(Beginning of Data)

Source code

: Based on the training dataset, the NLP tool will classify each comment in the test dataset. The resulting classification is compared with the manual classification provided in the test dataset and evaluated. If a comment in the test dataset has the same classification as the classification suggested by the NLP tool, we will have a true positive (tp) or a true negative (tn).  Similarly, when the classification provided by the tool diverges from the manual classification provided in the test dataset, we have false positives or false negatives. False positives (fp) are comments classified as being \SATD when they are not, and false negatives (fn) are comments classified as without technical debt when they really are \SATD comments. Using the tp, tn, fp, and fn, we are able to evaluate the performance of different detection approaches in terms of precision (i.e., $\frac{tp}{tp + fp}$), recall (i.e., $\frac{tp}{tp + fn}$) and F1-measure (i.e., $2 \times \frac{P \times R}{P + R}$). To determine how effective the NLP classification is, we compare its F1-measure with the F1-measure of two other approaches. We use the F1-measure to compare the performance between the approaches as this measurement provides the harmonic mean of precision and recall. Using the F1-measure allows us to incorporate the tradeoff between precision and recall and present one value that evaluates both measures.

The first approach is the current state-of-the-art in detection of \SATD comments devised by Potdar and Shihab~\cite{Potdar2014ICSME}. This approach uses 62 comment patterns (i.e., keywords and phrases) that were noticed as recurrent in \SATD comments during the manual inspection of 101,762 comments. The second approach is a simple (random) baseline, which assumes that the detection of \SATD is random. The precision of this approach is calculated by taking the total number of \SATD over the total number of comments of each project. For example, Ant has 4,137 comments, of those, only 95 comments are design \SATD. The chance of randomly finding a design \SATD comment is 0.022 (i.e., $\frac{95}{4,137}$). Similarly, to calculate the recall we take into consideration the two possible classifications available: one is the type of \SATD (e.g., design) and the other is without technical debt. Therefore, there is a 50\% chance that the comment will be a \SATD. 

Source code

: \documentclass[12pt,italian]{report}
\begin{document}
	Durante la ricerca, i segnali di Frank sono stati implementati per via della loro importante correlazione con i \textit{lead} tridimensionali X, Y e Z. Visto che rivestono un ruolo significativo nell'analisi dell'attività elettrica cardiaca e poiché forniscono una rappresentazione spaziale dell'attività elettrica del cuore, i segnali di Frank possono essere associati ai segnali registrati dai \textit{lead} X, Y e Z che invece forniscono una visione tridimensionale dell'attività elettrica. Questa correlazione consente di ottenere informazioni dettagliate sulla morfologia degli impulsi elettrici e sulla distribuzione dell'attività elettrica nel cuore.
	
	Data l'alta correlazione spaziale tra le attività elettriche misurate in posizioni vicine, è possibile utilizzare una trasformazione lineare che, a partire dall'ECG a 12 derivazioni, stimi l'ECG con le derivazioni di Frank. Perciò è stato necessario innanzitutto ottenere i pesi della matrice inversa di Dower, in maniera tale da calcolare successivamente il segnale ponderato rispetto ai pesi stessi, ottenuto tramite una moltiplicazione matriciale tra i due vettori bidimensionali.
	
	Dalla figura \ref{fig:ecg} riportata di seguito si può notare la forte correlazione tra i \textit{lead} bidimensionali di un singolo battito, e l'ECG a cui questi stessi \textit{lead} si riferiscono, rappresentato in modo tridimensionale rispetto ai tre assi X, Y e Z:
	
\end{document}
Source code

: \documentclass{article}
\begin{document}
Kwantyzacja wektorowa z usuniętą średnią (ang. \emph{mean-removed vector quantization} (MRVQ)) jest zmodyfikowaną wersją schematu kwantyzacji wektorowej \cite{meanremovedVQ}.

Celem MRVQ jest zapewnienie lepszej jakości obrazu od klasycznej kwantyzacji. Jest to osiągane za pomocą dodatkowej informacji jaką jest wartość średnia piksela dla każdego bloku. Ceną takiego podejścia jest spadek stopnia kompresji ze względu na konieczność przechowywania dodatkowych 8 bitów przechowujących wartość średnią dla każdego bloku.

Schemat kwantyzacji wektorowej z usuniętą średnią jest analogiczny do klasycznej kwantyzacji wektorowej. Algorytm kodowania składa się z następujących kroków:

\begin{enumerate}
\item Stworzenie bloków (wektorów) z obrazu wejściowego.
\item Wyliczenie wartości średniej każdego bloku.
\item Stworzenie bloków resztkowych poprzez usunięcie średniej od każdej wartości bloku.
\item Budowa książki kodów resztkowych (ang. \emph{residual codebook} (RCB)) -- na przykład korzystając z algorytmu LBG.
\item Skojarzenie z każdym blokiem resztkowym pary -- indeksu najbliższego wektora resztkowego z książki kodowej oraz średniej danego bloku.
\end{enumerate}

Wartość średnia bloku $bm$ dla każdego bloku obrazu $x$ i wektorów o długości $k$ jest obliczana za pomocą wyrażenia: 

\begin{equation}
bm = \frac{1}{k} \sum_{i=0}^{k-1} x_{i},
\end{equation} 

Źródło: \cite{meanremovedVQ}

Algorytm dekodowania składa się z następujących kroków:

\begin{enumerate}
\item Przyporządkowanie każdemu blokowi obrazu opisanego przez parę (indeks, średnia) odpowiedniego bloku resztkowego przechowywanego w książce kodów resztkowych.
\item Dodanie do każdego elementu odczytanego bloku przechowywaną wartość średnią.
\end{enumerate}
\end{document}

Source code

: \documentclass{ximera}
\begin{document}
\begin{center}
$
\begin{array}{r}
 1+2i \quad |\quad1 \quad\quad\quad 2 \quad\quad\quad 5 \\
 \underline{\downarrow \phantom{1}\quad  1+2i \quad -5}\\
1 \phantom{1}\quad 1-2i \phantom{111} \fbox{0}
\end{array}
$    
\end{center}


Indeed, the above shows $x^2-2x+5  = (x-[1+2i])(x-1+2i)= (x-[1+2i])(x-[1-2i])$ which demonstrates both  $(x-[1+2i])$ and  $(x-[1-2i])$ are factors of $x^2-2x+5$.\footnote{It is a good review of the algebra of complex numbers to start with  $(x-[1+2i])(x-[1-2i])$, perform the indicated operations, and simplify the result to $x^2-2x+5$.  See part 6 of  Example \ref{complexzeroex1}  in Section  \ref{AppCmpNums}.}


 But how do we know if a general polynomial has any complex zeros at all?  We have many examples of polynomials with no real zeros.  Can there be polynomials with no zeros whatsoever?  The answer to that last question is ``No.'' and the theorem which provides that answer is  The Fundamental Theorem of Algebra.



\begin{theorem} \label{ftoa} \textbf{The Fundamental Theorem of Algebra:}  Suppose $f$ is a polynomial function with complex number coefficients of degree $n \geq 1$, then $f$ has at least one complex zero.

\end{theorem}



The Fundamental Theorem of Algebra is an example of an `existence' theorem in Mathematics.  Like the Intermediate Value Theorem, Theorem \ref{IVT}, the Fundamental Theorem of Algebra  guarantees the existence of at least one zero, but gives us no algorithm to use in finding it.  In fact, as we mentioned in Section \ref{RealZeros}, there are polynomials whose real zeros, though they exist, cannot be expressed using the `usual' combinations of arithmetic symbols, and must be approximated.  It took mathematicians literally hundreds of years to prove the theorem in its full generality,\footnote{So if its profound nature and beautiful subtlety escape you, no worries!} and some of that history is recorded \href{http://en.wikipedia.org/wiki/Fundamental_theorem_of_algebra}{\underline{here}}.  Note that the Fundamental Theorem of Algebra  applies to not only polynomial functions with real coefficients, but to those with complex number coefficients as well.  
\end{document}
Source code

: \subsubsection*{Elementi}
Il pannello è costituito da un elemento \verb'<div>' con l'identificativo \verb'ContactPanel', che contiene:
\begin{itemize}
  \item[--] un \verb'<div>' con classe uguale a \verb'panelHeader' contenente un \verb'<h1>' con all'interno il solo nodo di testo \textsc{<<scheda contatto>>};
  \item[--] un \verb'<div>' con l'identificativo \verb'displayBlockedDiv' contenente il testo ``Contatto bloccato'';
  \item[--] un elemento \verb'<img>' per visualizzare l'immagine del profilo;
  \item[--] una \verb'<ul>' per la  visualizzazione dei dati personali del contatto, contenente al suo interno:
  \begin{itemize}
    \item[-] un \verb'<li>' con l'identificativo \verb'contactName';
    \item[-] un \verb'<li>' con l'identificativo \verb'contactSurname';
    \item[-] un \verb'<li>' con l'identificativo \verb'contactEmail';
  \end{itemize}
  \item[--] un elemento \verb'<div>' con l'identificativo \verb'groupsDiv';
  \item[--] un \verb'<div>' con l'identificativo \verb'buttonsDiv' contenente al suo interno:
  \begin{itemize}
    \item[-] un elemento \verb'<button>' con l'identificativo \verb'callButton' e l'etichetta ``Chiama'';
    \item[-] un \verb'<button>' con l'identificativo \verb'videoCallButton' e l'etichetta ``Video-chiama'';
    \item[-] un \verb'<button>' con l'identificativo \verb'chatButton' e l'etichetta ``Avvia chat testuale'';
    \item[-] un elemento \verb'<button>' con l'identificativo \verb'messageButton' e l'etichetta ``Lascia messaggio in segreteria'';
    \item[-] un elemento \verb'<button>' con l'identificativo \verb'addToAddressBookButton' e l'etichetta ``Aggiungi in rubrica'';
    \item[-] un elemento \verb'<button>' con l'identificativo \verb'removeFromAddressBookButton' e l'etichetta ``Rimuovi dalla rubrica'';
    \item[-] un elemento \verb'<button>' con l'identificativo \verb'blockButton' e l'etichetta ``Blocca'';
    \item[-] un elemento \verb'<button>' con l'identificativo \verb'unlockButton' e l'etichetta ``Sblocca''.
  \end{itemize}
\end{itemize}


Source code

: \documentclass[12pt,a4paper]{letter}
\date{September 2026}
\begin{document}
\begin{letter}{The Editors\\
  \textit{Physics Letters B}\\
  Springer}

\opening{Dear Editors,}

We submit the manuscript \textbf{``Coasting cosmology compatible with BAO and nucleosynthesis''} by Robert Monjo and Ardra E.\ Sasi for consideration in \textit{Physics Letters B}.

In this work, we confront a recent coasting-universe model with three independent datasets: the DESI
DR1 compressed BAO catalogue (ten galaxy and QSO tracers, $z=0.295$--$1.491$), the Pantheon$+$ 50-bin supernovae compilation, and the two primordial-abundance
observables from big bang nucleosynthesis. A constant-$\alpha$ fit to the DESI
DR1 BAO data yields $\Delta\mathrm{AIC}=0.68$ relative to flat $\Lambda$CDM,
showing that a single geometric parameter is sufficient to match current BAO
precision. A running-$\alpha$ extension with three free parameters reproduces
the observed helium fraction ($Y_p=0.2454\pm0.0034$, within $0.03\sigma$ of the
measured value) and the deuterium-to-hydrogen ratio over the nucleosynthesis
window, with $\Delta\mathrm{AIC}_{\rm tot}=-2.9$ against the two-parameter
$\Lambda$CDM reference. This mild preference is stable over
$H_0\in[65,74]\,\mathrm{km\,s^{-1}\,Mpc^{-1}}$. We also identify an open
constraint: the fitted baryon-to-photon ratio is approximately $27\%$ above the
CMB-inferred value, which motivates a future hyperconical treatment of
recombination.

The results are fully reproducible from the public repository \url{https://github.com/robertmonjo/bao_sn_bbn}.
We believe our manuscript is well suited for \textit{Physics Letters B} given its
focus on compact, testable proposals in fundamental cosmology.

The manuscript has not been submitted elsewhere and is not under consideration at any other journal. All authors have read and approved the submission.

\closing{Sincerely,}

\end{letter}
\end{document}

(End of Data)

What to work on:
What you return must be the lines above that run from the line with "measured value) and" to the line with "identify an open", inclusive, each copied exactly.

Solution to this exercise:
measured value) and the deuterium-to-hydrogen ratio over the nucleosynthesis
window, with $\Delta\mathrm{AIC}_{\rm tot}=-2.9$ against the two-parameter
$\Lambda$CDM reference. This mild preference is stable over
$H_0\in[65,74]\,\mathrm{km\,s^{-1}\,Mpc^{-1}}$. We also identify an open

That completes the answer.